==== Data shown ====
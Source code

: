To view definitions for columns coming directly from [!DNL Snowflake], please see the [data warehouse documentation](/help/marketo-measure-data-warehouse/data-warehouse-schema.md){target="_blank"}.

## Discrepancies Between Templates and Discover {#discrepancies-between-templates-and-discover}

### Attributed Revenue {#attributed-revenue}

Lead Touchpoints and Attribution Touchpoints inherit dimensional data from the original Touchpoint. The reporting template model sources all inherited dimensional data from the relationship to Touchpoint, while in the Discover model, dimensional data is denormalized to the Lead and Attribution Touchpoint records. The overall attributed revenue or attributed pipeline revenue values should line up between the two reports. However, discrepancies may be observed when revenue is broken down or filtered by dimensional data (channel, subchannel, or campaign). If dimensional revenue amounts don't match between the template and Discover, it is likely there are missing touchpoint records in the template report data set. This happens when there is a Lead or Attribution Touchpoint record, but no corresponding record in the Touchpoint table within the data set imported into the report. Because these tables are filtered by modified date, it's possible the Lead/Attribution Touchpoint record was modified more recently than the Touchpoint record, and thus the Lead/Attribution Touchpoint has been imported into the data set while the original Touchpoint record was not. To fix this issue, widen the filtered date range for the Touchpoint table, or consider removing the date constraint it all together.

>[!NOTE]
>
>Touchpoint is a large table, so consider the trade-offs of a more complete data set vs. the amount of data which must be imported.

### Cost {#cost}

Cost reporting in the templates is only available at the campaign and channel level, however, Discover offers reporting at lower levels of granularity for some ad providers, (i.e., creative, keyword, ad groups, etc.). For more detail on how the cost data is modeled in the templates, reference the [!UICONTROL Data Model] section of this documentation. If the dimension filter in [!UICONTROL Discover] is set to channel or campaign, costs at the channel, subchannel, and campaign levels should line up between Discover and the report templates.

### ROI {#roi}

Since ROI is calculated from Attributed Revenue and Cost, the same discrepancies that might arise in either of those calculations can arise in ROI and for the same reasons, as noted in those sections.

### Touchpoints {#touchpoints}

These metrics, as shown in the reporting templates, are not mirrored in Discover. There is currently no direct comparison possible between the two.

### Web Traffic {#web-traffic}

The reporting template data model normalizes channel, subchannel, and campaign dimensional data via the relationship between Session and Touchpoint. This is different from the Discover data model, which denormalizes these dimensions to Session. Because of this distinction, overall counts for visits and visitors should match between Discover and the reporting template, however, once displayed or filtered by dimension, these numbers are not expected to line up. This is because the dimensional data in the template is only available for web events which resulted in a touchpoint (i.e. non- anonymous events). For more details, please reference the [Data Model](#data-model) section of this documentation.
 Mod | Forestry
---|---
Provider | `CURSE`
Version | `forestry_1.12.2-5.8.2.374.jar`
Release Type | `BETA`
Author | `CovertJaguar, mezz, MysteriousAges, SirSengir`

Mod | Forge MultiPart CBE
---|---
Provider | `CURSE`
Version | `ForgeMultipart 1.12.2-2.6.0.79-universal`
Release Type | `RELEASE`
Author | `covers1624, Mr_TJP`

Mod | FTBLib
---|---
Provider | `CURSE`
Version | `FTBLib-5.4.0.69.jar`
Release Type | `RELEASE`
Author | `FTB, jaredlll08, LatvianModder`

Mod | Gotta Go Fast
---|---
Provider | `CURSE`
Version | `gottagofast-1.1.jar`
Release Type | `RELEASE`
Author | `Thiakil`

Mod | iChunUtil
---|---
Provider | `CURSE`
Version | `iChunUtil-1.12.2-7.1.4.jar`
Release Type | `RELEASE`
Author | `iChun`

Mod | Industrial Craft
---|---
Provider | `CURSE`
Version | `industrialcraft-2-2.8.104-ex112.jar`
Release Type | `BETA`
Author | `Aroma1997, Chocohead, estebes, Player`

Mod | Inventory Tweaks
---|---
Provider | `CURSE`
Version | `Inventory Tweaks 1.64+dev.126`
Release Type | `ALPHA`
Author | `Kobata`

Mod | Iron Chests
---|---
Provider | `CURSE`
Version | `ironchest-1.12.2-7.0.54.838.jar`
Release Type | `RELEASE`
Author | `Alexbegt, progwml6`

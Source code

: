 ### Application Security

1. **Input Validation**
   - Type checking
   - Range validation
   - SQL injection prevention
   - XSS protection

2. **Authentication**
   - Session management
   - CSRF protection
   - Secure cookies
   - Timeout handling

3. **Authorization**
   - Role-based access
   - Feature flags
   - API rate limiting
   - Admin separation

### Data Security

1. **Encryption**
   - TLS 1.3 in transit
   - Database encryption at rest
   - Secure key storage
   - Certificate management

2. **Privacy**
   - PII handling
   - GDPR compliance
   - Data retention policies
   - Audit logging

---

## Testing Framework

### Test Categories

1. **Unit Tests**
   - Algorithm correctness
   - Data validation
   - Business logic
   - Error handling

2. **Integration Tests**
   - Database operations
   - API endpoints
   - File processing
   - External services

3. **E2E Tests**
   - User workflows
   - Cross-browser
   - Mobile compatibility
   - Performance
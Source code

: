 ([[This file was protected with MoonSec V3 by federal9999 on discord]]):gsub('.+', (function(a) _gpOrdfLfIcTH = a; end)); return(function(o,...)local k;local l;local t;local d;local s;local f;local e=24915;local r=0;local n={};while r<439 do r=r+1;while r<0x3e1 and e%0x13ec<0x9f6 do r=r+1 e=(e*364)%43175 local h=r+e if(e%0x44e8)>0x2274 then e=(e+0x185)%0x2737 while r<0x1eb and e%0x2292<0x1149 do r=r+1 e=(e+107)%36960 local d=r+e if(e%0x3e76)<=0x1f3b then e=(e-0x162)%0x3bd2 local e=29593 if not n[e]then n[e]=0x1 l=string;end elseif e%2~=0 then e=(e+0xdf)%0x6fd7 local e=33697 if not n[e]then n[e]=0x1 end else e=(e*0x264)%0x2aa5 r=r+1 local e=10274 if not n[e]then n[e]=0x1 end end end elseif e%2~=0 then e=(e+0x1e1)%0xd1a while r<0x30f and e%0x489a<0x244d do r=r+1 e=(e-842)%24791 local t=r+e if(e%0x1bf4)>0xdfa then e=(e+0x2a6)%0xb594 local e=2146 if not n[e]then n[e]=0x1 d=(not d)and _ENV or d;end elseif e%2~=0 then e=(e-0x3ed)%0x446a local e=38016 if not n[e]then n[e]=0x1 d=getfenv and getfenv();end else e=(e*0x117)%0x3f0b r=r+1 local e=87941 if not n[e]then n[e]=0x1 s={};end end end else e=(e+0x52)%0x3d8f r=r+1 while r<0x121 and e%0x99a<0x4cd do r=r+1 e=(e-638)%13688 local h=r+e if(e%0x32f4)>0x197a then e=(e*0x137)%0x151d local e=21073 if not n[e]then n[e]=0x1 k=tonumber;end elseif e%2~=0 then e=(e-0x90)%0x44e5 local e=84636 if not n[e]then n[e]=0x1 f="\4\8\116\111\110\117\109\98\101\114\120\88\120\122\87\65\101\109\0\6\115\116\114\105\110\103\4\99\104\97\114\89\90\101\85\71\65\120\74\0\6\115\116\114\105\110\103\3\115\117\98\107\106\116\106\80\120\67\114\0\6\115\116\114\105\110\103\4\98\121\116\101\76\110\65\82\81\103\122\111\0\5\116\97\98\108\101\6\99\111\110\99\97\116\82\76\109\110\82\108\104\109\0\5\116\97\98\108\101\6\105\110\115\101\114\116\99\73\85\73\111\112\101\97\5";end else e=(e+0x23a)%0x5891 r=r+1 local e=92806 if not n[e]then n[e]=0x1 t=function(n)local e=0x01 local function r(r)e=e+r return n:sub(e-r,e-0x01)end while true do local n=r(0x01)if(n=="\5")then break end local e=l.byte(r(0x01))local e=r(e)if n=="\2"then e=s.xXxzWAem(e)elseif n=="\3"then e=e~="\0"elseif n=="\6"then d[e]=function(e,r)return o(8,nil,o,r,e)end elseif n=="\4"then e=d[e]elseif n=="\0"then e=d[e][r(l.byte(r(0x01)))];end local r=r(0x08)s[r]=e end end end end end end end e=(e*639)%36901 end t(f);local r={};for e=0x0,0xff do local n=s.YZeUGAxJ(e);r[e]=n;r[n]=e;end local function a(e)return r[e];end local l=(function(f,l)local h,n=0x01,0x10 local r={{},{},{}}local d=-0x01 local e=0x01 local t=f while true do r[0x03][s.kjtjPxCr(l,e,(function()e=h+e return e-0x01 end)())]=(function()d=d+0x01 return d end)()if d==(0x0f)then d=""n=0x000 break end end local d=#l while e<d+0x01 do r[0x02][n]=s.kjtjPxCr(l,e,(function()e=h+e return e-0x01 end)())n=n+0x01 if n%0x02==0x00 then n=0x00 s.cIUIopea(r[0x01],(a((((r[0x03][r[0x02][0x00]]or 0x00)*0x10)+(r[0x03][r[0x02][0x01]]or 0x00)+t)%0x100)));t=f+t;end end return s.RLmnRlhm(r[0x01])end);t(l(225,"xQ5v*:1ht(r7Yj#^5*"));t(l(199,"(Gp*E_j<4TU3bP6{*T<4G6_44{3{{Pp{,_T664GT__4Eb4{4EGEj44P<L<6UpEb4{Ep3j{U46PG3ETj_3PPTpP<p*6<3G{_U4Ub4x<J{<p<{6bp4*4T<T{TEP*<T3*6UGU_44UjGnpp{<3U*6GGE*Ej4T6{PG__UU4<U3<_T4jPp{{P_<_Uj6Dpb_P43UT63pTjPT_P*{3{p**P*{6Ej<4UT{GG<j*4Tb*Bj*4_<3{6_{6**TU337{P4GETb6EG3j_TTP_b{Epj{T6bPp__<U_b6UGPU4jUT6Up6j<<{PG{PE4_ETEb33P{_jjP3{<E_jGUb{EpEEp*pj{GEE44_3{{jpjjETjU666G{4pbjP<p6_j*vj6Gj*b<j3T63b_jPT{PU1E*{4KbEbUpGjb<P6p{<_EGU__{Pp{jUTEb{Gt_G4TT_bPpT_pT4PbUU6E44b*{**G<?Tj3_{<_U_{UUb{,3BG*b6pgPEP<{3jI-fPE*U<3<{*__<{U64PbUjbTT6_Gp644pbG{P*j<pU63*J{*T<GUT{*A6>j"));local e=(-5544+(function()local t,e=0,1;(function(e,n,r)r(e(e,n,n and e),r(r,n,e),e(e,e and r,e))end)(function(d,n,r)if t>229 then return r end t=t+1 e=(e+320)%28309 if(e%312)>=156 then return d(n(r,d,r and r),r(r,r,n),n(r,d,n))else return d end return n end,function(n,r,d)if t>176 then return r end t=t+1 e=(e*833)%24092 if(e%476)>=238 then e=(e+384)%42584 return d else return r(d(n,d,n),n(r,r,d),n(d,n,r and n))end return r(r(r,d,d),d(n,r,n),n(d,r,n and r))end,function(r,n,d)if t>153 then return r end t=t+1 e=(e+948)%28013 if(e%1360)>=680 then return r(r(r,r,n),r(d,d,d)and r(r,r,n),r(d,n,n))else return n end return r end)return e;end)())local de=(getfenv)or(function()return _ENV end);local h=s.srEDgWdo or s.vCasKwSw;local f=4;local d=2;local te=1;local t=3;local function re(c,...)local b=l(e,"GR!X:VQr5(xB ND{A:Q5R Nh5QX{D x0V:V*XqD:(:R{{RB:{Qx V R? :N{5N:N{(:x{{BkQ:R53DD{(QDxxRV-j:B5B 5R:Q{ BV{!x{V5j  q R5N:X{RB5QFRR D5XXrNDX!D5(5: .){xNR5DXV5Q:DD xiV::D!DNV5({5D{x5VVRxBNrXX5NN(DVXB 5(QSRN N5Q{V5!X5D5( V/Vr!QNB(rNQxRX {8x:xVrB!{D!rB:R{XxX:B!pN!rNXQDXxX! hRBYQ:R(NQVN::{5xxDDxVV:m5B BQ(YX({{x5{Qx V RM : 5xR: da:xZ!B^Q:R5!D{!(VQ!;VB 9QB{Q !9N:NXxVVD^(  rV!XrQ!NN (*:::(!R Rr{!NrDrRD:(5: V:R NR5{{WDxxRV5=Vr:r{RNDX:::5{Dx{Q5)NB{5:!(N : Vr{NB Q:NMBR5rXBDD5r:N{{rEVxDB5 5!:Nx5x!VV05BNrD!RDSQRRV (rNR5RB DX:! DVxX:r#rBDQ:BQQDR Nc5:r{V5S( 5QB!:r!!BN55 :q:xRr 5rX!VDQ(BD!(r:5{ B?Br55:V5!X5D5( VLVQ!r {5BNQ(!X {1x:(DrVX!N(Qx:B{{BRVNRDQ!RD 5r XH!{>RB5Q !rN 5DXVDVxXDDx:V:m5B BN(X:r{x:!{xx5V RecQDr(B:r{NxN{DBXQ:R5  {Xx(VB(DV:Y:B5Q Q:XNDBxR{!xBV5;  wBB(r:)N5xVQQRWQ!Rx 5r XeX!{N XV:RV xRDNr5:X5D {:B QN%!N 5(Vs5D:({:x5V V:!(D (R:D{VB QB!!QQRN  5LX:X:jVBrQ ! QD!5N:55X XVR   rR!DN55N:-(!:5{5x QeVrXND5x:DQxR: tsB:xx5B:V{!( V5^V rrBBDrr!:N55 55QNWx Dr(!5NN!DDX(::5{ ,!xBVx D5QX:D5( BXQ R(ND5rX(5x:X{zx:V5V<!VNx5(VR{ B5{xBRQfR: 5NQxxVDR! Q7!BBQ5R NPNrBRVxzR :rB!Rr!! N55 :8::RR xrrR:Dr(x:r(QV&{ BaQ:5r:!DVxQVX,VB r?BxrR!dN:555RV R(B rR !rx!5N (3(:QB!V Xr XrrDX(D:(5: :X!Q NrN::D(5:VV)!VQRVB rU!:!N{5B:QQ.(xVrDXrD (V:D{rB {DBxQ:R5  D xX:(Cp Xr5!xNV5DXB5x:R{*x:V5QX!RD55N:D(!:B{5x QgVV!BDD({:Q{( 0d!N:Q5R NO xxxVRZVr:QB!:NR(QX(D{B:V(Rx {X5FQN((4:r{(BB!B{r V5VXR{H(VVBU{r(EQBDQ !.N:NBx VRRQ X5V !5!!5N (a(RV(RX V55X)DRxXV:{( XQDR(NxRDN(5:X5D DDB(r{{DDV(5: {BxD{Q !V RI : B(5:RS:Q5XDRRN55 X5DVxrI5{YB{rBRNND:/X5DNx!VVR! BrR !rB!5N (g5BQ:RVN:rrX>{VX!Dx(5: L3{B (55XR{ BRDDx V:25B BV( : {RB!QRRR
====
* **What to do**:
Where a line above contains the string "FTBLib", copy that line.

* **Completed exercise**:
Mod | FTBLib
Version | `FTBLib-5.4.0.69.jar`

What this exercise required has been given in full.